[Items listed in a dataset]
* * * * * * *
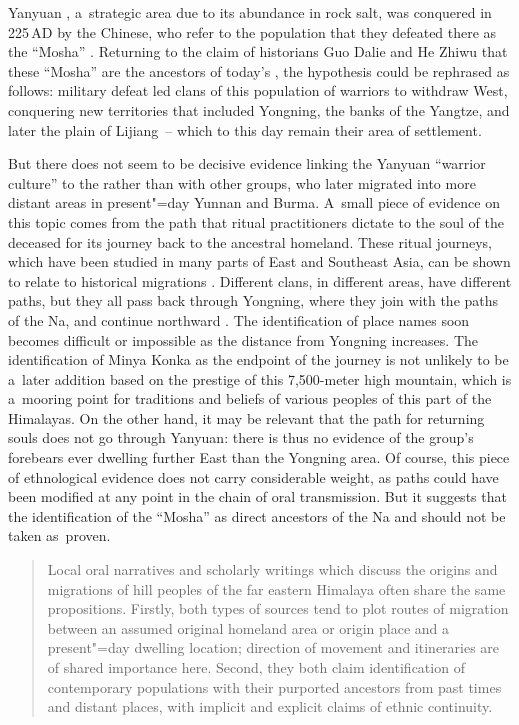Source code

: Yanyuan , a~strategic area due to its abundance in rock salt, was conquered in 225\,AD by the Chinese, who refer to the population that they defeated there as the “Mosha” . Returning to the claim of  historians Guo Dalie and He Zhiwu that these “Mosha” are the ancestors of today's , the hypothesis could be rephrased as follows: military defeat led clans of this population of warriors to withdraw West, conquering new territories that included Yongning, the banks of the Yangtze, and later the plain of Lijiang~-- which to this day remain their area of settlement. 

But there does not seem to be decisive evidence linking the Yanyuan “warrior culture” to the  rather than with other  groups, who later migrated into more distant areas in present"=day Yunnan and Burma. A~small piece of evidence on this topic comes from the path that ritual practitioners dictate to the soul of the deceased for its journey back to the ancestral homeland. These ritual journeys, which have been studied in many parts of East and Southeast Asia, can be shown to relate to historical migrations \citep{blackburn2004, gaenszle2012, mckhann2012}. Different clans, in different  areas, have different paths, but they all pass back through Yongning, where they join with the paths of the Na, and continue northward \citep[50-55]{guoetal1994}. The identification of place names soon becomes difficult or impossible as the distance from Yongning increases. The identification of Minya Konka  as the endpoint of the journey is not unlikely to be a~later addition based on the prestige of this 7,500-meter high mountain, which is a~mooring point for traditions and beliefs of various peoples of this part of the Himalayas. On the other hand, it may be relevant that the path for returning souls does not go through Yanyuan: there is thus no evidence of the group's forebears ever dwelling further East than the Yongning area. Of course, this piece of ethnological evidence does not carry considerable weight, as paths could have been modified at any point in the chain of {oral transmission}. But it suggests that the identification of the “Mosha”  as direct ancestors of the Na and  should not be taken as~proven.

\begin{quotation}
	Local oral narratives and scholarly writings which discuss the origins 
	and migrations of hill peoples of the far eastern Himalaya often share the 
	same propositions. Firstly, both types of sources tend to plot routes of  
	migration between an assumed original homeland area or origin place and 
	a present"=day dwelling location; direction of movement and itineraries 
	are of shared importance here. Second, they both claim identification of
	contemporary populations with their purported ancestors from past times 
	and distant places, with implicit and explicit claims of ethnic continuity. \citep[83]{huber2012}
\end{quotation}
* * * * * * *
• _Task to carry out_
Search the records for the string "both" and return every line in which it occurs.

• _Written solution_
	same propositions. Firstly, both types of sources tend to plot routes of  
	are of shared importance here. Second, they both claim identification of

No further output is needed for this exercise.